- INSTRUCTIONS TO FOLLOW:
The expected output is every record below, transcribed exactly, with the pictures left out.

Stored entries

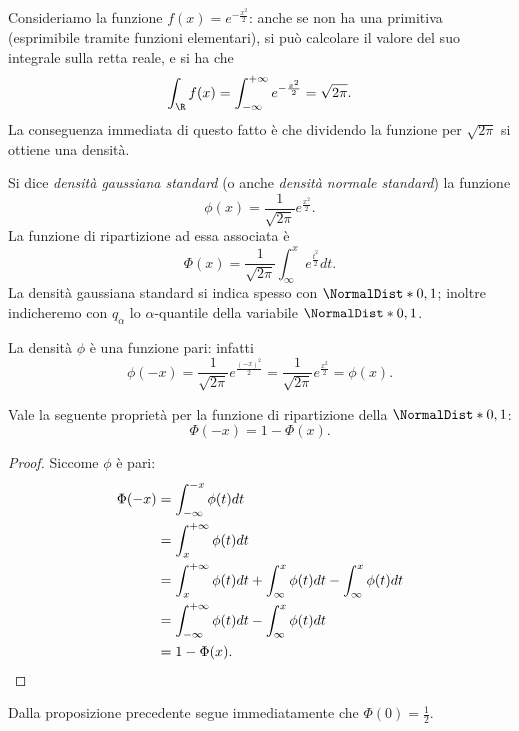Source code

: Consideriamo la funzione $f(x) = e^{-\frac{x^2}{2}}$: anche se non ha una primitiva (esprimibile tramite funzioni elementari), si può calcolare il valore del suo integrale sulla retta reale, e si ha che \[
    \int_{\R} f(x) = \int_{-\infty}^{+\infty} e^{-\frac{x^2}{2}} = \sqrt{2\pi}.    
\] La conseguenza immediata di questo fatto è che dividendo la funzione per $\sqrt{2\pi}$ si ottiene una densità.

\begin{definition}
     Si dice \emph{densità gaussiana standard} (o anche \emph{densità normale standard}) la funzione \[
        \phi(x) = \frac{1}{\sqrt{2\pi}}e^{\frac{x^2}{2}}.    
    \] La funzione di ripartizione ad essa associata è \[
        \Phi(x) = \frac{1}{\sqrt{2\pi}}\int_{\infty}^x e^{\frac{t^2}{2}}dt.
    \] La densità gaussiana standard si indica spesso con $\NormalDist*{0, 1}$; inoltre indicheremo con $q_\alpha$ lo $\alpha$-quantile della variabile $\NormalDist*{0, 1}$.
\end{definition}

\begin{remark}
    La densità $\phi$ è una funzione pari: infatti \[
        \phi(-x) = \frac{1}{\sqrt{2\pi}}e^{\frac{(-x)^2}{2}} =  \frac{1}{\sqrt{2\pi}}e^{\frac{x^2}{2}} = \phi(x).
    \]
\end{remark}

\begin{proposition}
    Vale la seguente proprietà per la funzione di ripartizione della $\NormalDist*{0, 1}$: \[
        \Phi(-x) = 1 - \Phi(x).    
    \]
\end{proposition}
\begin{proof} Siccome $\phi$ è pari:
    \begin{align*}
        \Phi(-x) &= \int_{-\infty}^{-x} \phi(t)dt \\
        &= \int_x^{+\infty} \phi(t)dt \\
        &= \int_x^{+\infty} \phi(t)dt + \int_{\infty}^{x} \phi(t)dt - \int_{\infty}^{x} \phi(t)dt\\
        &= \int_{-\infty}^{+\infty} \phi(t)dt - \int_{\infty}^{x} \phi(t)dt\\
        &= 1 - \Phi(x). \qedhere
    \end{align*}
\end{proof}
\begin{remark}
    Dalla proposizione precedente segue immediatamente che $\Phi(0) = \frac{1}{2}$.
\end{remark}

- REPLY:
Source code

: Consideriamo la funzione $f(x) = e^{-\frac{x^2}{2}}$: anche se non ha una primitiva (esprimibile tramite funzioni elementari), si può calcolare il valore del suo integrale sulla retta reale, e si ha che \[
    \int_{\R} f(x) = \int_{-\infty}^{+\infty} e^{-\frac{x^2}{2}} = \sqrt{2\pi}.    
\] La conseguenza immediata di questo fatto è che dividendo la funzione per $\sqrt{2\pi}$ si ottiene una densità.

\begin{definition}
     Si dice \emph{densità gaussiana standard} (o anche \emph{densità normale standard}) la funzione \[
        \phi(x) = \frac{1}{\sqrt{2\pi}}e^{\frac{x^2}{2}}.    
    \] La funzione di ripartizione ad essa associata è \[
        \Phi(x) = \frac{1}{\sqrt{2\pi}}\int_{\infty}^x e^{\frac{t^2}{2}}dt.
    \] La densità gaussiana standard si indica spesso con $\NormalDist*{0, 1}$; inoltre indicheremo con $q_\alpha$ lo $\alpha$-quantile della variabile $\NormalDist*{0, 1}$.
\end{definition}

\begin{remark}
    La densità $\phi$ è una funzione pari: infatti \[
        \phi(-x) = \frac{1}{\sqrt{2\pi}}e^{\frac{(-x)^2}{2}} =  \frac{1}{\sqrt{2\pi}}e^{\frac{x^2}{2}} = \phi(x).
    \]
\end{remark}

\begin{proposition}
    Vale la seguente proprietà per la funzione di ripartizione della $\NormalDist*{0, 1}$: \[
        \Phi(-x) = 1 - \Phi(x).    
    \]
\end{proposition}
\begin{proof} Siccome $\phi$ è pari:
    \begin{align*}
        \Phi(-x) &= \int_{-\infty}^{-x} \phi(t)dt \\
        &= \int_x^{+\infty} \phi(t)dt \\
        &= \int_x^{+\infty} \phi(t)dt + \int_{\infty}^{x} \phi(t)dt - \int_{\infty}^{x} \phi(t)dt\\
        &= \int_{-\infty}^{+\infty} \phi(t)dt - \int_{\infty}^{x} \phi(t)dt\\
        &= 1 - \Phi(x). \qedhere
    \end{align*}
\end{proof}
\begin{remark}
    Dalla proposizione precedente segue immediatamente che $\Phi(0) = \frac{1}{2}$.
\end{remark}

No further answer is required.